> What you are asked to do
Write out the material below exactly, with no line missing.

> Source material
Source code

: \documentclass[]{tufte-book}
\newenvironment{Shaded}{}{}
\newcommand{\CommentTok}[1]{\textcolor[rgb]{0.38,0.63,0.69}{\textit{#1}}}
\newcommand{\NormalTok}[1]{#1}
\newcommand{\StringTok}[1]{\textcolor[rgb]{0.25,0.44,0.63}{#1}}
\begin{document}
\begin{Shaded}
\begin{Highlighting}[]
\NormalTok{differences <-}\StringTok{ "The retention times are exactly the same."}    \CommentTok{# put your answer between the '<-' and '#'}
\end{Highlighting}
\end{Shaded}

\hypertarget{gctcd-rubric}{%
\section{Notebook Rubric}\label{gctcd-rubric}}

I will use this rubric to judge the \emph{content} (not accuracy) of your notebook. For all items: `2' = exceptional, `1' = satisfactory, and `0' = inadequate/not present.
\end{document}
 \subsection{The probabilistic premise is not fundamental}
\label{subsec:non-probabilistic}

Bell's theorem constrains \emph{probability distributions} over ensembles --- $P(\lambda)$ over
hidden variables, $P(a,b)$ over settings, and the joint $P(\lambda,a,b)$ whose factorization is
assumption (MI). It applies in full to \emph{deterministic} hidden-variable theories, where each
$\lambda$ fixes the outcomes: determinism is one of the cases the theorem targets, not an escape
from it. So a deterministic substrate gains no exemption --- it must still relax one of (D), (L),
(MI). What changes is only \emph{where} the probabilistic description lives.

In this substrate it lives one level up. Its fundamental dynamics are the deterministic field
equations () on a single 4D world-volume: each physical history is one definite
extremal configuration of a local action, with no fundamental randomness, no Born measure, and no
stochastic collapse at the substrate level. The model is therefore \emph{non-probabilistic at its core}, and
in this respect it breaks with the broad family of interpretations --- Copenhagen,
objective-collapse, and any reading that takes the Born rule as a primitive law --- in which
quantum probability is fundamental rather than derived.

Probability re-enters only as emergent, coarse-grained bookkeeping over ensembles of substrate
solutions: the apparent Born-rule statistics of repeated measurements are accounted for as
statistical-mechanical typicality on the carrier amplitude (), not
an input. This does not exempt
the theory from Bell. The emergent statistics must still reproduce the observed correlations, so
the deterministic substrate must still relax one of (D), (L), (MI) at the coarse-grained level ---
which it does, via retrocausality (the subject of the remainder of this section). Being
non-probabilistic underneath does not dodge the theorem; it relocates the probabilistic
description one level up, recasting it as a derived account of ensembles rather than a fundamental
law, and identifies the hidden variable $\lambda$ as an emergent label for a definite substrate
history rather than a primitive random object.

> Output of the task
Source code

: \documentclass[]{tufte-book}
\newenvironment{Shaded}{}{}
\newcommand{\CommentTok}[1]{\textcolor[rgb]{0.38,0.63,0.69}{\textit{#1}}}
\newcommand{\NormalTok}[1]{#1}
\newcommand{\StringTok}[1]{\textcolor[rgb]{0.25,0.44,0.63}{#1}}
\begin{document}
\begin{Shaded}
\begin{Highlighting}[]
\NormalTok{differences <-}\StringTok{ "The retention times are exactly the same."}    \CommentTok{# put your answer between the '<-' and '#'}
\end{Highlighting}
\end{Shaded}

\hypertarget{gctcd-rubric}{%
\section{Notebook Rubric}\label{gctcd-rubric}}

I will use this rubric to judge the \emph{content} (not accuracy) of your notebook. For all items: `2' = exceptional, `1' = satisfactory, and `0' = inadequate/not present.
\end{document}
 \subsection{The probabilistic premise is not fundamental}
\label{subsec:non-probabilistic}

Bell's theorem constrains \emph{probability distributions} over ensembles --- $P(\lambda)$ over
hidden variables, $P(a,b)$ over settings, and the joint $P(\lambda,a,b)$ whose factorization is
assumption (MI). It applies in full to \emph{deterministic} hidden-variable theories, where each
$\lambda$ fixes the outcomes: determinism is one of the cases the theorem targets, not an escape
from it. So a deterministic substrate gains no exemption --- it must still relax one of (D), (L),
(MI). What changes is only \emph{where} the probabilistic description lives.

In this substrate it lives one level up. Its fundamental dynamics are the deterministic field
equations () on a single 4D world-volume: each physical history is one definite
extremal configuration of a local action, with no fundamental randomness, no Born measure, and no
stochastic collapse at the substrate level. The model is therefore \emph{non-probabilistic at its core}, and
in this respect it breaks with the broad family of interpretations --- Copenhagen,
objective-collapse, and any reading that takes the Born rule as a primitive law --- in which
quantum probability is fundamental rather than derived.

Probability re-enters only as emergent, coarse-grained bookkeeping over ensembles of substrate
solutions: the apparent Born-rule statistics of repeated measurements are accounted for as
statistical-mechanical typicality on the carrier amplitude (), not
an input. This does not exempt
the theory from Bell. The emergent statistics must still reproduce the observed correlations, so
the deterministic substrate must still relax one of (D), (L), (MI) at the coarse-grained level ---
which it does, via retrocausality (the subject of the remainder of this section). Being
non-probabilistic underneath does not dodge the theorem; it relocates the probabilistic
description one level up, recasting it as a derived account of ensembles rather than a fundamental
law, and identifies the hidden variable $\lambda$ as an emergent label for a definite substrate
history rather than a primitive random object.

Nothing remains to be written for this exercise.